AI will grow, but the human side of CTE isn't going anywhere. "It seems like people will never go out of fashion. We always have to have someone to do the physical work," said Gerald Brinson of Pulaski County Area Technology Center. His takeaway: teach students to use AI, but keep hands-on skills and judgment front and center.

Policy Update: Easier Entry for Industry Experts to Teach

During the latest legislative session, KDE was asked to reduce barriers for occupation-based certification in electricity, plumbing, and HVAC. KDE's Office of Educator Licensure and Effectiveness and the Office of Career and Technical Education proposed a change to help schools recruit and keep expert instructors.

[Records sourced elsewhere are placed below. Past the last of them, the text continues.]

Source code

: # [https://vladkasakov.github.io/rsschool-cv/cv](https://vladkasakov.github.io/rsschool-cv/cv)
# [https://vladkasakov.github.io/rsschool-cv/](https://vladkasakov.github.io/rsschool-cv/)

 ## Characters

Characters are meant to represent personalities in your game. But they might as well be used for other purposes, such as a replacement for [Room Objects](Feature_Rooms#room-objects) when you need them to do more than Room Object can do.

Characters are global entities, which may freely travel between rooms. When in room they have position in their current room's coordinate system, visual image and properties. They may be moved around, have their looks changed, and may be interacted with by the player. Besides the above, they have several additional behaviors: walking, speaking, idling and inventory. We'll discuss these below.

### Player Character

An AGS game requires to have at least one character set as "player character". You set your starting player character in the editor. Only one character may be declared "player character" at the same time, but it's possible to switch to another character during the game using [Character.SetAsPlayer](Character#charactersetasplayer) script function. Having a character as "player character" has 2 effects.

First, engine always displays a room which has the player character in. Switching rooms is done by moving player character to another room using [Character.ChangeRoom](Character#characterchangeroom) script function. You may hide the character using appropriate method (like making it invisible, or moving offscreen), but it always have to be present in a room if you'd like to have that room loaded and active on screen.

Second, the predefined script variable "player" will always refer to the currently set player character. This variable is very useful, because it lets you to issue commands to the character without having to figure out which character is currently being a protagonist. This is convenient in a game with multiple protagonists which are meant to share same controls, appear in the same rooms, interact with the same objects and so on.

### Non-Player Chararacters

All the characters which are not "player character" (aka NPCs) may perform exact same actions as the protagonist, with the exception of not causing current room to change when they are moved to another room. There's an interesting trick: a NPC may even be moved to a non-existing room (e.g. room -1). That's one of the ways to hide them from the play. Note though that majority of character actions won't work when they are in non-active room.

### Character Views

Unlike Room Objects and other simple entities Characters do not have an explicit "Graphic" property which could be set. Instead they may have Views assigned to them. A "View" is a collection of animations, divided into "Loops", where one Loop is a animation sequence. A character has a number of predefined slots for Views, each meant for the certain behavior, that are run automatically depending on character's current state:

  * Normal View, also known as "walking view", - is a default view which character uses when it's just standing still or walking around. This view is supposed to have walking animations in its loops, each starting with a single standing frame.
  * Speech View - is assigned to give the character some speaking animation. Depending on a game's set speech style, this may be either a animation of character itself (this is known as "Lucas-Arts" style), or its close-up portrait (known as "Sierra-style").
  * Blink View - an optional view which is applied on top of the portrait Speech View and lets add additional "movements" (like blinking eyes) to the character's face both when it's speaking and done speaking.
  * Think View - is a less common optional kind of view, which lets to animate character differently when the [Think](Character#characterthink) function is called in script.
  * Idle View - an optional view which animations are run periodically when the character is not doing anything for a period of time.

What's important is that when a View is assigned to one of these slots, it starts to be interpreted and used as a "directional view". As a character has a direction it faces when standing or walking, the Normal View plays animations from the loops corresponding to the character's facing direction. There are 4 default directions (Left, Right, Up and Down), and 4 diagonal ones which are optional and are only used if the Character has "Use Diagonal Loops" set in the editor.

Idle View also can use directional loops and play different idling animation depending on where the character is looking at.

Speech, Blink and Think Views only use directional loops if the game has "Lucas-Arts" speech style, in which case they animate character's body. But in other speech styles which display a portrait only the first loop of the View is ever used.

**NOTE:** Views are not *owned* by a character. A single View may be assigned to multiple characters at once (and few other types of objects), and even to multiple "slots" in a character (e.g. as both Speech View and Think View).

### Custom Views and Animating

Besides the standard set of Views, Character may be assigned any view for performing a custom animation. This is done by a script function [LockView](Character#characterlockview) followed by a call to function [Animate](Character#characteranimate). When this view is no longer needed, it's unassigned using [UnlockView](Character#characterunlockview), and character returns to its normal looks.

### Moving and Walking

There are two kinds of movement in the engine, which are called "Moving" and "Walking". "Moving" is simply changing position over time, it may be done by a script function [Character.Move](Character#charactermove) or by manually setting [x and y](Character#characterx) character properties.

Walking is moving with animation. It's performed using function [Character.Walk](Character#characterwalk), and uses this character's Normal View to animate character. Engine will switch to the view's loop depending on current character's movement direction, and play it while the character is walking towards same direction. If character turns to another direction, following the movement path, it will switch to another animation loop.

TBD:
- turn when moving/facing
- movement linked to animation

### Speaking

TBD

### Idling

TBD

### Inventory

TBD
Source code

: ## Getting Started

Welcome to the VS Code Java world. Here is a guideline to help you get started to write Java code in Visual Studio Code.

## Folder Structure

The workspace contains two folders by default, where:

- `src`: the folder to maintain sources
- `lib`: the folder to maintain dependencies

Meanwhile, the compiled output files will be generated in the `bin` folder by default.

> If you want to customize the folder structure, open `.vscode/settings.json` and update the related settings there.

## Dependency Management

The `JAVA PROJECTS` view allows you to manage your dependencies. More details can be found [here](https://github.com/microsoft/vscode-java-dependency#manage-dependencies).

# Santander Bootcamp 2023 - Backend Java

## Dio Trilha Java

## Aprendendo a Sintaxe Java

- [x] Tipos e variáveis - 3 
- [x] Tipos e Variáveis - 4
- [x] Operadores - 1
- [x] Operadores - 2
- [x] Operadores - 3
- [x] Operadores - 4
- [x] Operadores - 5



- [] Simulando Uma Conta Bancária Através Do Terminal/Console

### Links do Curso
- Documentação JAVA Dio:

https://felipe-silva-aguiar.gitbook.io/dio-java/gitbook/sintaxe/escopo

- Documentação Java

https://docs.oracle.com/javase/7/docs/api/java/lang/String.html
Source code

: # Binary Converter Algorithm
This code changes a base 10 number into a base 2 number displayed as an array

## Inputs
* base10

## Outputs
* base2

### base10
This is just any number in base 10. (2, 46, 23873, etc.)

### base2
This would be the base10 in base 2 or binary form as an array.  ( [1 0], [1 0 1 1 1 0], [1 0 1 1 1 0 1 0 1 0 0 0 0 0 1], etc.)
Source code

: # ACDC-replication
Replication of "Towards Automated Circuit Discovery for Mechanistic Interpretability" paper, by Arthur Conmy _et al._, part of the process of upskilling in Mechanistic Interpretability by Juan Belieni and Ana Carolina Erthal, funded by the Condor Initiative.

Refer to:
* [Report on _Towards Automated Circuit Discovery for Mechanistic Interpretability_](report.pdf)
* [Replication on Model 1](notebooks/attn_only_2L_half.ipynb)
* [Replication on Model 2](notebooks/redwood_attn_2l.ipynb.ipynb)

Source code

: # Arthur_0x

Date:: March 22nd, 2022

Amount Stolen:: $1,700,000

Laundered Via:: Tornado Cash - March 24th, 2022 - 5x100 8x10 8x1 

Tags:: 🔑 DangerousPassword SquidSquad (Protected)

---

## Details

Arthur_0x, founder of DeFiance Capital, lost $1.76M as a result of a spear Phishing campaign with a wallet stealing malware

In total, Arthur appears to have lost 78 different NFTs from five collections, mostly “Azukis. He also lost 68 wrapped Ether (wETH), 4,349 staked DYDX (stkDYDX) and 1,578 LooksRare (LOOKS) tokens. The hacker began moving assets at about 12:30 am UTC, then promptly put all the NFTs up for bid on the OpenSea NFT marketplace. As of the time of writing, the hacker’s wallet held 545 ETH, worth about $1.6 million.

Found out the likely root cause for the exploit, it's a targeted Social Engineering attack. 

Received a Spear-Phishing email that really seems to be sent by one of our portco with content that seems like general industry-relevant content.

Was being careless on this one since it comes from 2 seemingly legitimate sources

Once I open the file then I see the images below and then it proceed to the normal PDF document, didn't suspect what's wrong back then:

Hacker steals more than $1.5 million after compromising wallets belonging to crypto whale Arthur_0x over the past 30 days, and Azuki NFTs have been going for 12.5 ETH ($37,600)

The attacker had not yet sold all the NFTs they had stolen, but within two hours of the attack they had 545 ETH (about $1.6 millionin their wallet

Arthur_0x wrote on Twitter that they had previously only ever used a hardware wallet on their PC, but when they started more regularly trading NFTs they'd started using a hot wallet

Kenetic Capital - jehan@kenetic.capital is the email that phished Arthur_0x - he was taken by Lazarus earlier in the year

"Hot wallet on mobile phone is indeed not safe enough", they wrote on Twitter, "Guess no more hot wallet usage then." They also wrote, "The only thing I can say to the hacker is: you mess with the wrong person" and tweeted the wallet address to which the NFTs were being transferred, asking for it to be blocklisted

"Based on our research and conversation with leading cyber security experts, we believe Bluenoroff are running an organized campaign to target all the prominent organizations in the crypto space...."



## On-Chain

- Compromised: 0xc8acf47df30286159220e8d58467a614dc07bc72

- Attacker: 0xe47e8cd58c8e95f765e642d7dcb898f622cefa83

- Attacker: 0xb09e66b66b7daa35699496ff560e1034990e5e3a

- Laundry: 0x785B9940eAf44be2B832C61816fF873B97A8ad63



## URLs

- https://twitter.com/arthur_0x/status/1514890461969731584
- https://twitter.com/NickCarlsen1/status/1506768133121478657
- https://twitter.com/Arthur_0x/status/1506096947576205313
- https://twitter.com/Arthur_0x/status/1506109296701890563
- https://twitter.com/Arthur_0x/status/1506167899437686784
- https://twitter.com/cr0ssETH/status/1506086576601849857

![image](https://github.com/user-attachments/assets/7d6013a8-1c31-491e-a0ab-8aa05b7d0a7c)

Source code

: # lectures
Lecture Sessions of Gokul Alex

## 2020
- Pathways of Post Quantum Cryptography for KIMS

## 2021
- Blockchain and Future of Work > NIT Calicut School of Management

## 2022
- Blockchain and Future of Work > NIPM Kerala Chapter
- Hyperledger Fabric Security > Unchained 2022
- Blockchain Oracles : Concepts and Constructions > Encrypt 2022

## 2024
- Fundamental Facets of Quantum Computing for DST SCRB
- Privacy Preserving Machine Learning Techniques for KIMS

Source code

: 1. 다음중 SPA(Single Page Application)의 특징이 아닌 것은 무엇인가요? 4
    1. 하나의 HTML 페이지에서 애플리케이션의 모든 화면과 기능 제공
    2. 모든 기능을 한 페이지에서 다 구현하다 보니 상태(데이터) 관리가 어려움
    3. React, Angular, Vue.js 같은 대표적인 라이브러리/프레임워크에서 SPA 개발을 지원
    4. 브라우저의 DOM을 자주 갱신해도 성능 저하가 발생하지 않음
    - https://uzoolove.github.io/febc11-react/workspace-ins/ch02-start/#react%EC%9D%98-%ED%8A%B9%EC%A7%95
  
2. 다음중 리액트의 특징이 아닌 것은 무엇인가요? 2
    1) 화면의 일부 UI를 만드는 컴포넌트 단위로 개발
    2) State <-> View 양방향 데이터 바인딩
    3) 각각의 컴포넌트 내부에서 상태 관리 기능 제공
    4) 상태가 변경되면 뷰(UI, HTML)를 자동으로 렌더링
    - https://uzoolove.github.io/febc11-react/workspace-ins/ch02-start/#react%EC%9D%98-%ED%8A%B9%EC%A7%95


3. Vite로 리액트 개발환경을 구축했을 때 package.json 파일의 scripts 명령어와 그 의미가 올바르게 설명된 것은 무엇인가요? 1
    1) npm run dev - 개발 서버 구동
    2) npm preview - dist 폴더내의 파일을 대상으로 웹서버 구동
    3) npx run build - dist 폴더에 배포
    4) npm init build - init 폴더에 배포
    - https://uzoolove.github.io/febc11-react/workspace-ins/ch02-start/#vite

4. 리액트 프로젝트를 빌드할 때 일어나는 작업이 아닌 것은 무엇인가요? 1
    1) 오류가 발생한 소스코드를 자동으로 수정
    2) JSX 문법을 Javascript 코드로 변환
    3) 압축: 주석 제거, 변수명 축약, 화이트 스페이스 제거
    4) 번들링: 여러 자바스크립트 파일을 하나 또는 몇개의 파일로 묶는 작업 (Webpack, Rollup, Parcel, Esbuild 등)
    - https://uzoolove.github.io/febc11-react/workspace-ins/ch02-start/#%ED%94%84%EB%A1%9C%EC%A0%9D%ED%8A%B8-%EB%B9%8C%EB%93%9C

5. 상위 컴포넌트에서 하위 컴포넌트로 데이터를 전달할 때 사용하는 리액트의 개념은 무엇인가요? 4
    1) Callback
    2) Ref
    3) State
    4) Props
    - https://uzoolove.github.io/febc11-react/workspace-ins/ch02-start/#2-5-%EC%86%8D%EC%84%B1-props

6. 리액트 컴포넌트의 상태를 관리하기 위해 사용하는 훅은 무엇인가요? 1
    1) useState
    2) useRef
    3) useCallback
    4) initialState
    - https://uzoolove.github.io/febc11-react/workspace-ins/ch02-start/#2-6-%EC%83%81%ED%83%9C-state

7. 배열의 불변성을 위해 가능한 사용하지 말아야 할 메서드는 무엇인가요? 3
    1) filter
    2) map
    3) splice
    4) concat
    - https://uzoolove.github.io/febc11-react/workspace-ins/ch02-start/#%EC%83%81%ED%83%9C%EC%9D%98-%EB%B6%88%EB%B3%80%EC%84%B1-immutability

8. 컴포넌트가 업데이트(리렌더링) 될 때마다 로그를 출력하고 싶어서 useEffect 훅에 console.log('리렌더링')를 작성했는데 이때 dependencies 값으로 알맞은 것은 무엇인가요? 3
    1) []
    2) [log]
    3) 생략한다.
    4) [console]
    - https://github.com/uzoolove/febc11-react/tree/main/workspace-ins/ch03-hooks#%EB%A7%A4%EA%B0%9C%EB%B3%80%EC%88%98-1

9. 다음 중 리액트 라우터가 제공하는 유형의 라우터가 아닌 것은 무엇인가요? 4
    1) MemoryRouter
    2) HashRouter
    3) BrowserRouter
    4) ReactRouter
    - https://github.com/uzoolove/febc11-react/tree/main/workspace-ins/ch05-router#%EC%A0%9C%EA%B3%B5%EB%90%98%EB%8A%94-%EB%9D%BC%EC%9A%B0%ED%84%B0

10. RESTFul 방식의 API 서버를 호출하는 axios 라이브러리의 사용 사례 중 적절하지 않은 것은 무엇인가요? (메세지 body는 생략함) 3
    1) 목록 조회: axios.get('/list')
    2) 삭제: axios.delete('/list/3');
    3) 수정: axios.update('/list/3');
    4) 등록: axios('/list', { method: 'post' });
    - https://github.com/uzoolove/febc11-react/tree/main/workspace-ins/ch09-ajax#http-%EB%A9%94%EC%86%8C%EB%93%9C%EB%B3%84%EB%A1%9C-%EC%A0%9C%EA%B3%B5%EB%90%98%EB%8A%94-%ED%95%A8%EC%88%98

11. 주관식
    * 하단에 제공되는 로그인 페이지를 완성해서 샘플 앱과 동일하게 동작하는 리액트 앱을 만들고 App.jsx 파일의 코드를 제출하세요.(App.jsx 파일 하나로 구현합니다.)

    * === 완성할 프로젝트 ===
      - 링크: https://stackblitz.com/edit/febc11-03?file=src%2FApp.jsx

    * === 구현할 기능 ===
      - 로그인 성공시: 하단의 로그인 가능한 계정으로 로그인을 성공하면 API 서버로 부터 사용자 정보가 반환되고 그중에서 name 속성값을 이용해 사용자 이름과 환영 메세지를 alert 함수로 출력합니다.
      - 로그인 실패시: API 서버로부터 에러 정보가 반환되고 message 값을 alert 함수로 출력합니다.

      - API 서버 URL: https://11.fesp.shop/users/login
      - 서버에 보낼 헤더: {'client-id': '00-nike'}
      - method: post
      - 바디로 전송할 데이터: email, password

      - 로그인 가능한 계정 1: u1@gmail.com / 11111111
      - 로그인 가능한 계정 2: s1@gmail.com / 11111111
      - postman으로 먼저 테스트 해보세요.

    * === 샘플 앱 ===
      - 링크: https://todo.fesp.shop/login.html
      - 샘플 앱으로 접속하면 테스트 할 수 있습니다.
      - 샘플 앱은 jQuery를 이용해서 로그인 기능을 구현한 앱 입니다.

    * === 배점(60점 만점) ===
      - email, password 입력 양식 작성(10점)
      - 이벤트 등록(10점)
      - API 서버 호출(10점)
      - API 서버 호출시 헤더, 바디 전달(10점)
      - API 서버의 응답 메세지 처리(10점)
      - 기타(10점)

Professionals in these fields with a Kentucky-issued master license earned through proper assessment will no longer need an associate's degree to teach. They will enter at rank three, with the option to earn rank two by completing an associate's degree. Assessment requirements and participation in the New Teacher Institute remain. KDE filed the plan with the Legislative Research Commission on Sept. 15; it continues through the regulatory process.

New Pathways: Health, Sports Medicine, and Statewide AI

KDE is adding two pathways in health science: behavioral and mental health, and sports medicine. In computer science, a new statewide AI pathway is coming. Standards will include ethical use of AI, general classroom use, and AI in the workplace, with program-area standards mapped to where AI directly affects each career pathway.

AI Fellowship: Classroom Trials and a Teacher Toolbox

KDE is partnering with the University of Louisville on an AI Fellowship starting in January. Participants will pilot AI-assisted classroom software, share their experiences in monthly meetings, and build a capstone that becomes an AI toolbox for CTE teachers. KDE is seeking eight participants; applications are due Dec. 1.

What Educators Can Do Now

  • Audit courses for where AI can support standards, safety, and employability skills. Start building toward competency portfolios and micro-credentials.
  • Plan for hybrid/virtual delivery and regional partnerships to give students access to specialized equipment and instruction.
  • Train staff on practical classroom use and ethics. The U.S. Department of Education's brief on AI and teaching is a useful starting point: ed.gov/ai.
  • Keep human-centered skills at the core: troubleshooting, communication, teamwork, and situational judgment-especially in labs and work-based learning.